* [WORK INSTRUCTION]: When "permission" occurs in a line of the material, copy that line.

RECORDS FOR THE TASK Start Marker

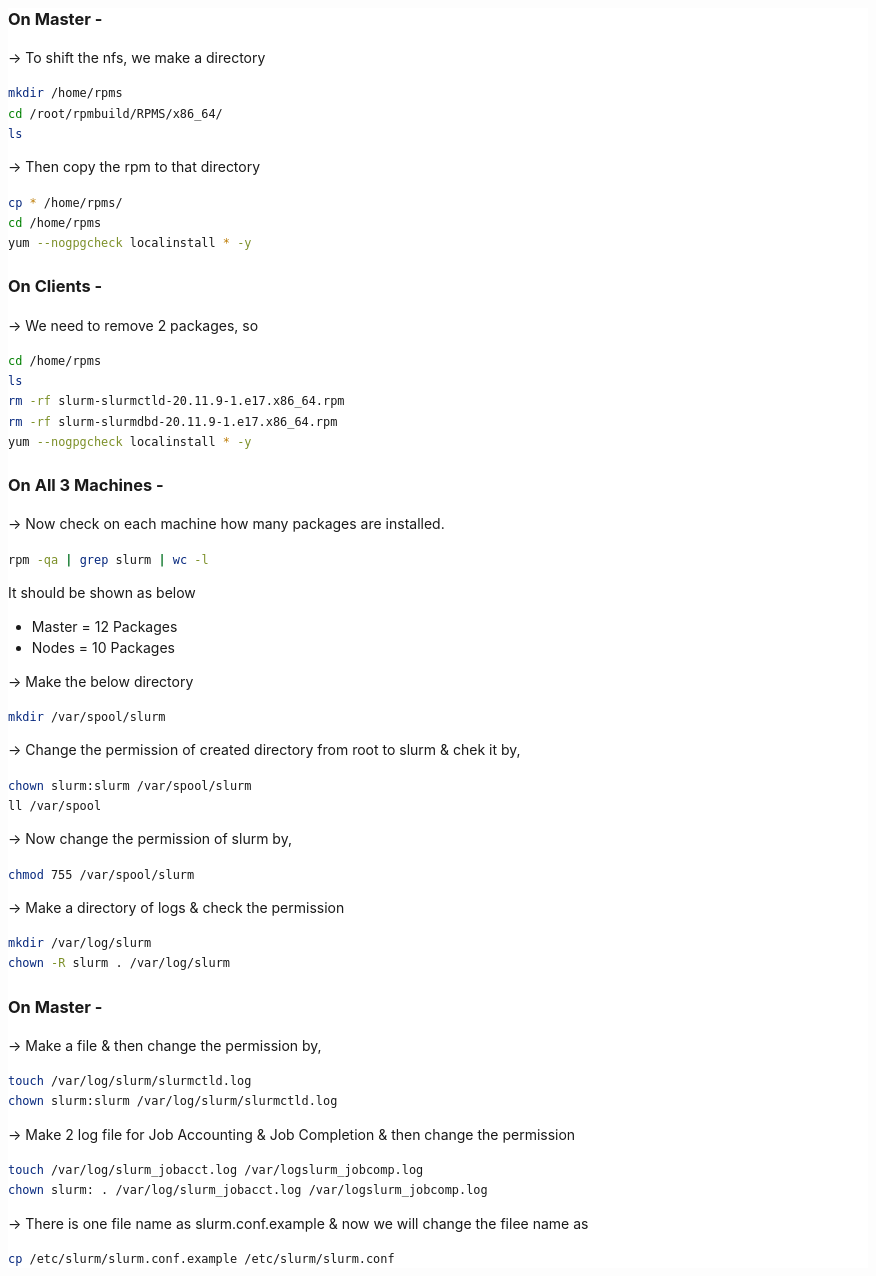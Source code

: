 ### **On Master** -
-> To shift the nfs, we make a directory
```bash
mkdir /home/rpms
cd /root/rpmbuild/RPMS/x86_64/
ls
```
-> Then copy the rpm to that directory
```bash
cp * /home/rpms/
cd /home/rpms
yum --nogpgcheck localinstall * -y
```

### **On Clients** -
-> We need to remove 2 packages, so
```bash
cd /home/rpms
ls
rm -rf slurm-slurmctld-20.11.9-1.e17.x86_64.rpm
rm -rf slurm-slurmdbd-20.11.9-1.e17.x86_64.rpm
yum --nogpgcheck localinstall * -y
```
### **On All 3 Machines** - 
-> Now check on each machine how many packages are installed. 
```bash
rpm -qa | grep slurm | wc -l
```
It should be shown as below
- Master = 12 Packages
- Nodes = 10 Packages 
  
-> Make the below directory
```bash
mkdir /var/spool/slurm
```
-> Change the permission of created directory from root to slurm & chek it by,
```bash
chown slurm:slurm /var/spool/slurm
ll /var/spool
``` 
-> Now change the permission of slurm by,
```bash
chmod 755 /var/spool/slurm
```
-> Make a directory of logs & check the permission
```bash
mkdir /var/log/slurm
chown -R slurm . /var/log/slurm
```
### **On Master** -
-> Make a file  & then  change the permission by,
```bash 
touch /var/log/slurm/slurmctld.log
chown slurm:slurm /var/log/slurm/slurmctld.log
```
-> Make 2 log file for Job Accounting & Job Completion & then change the permission
```bash
touch /var/log/slurm_jobacct.log /var/logslurm_jobcomp.log
chown slurm: . /var/log/slurm_jobacct.log /var/logslurm_jobcomp.log
```
-> There is one file name as slurm.conf.example & now we will change the filee name as 
```bash
cp /etc/slurm/slurm.conf.example /etc/slurm/slurm.conf
```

RECORDS FOR THE TASK End Marker

* [RESULT OF THE TASK]:
-> Change the permission of created directory from root to slurm & chek it by,
-> Now change the permission of slurm by,
-> Make a directory of logs & check the permission
-> Make a file  & then  change the permission by,
-> Make 2 log file for Job Accounting & Job Completion & then change the permission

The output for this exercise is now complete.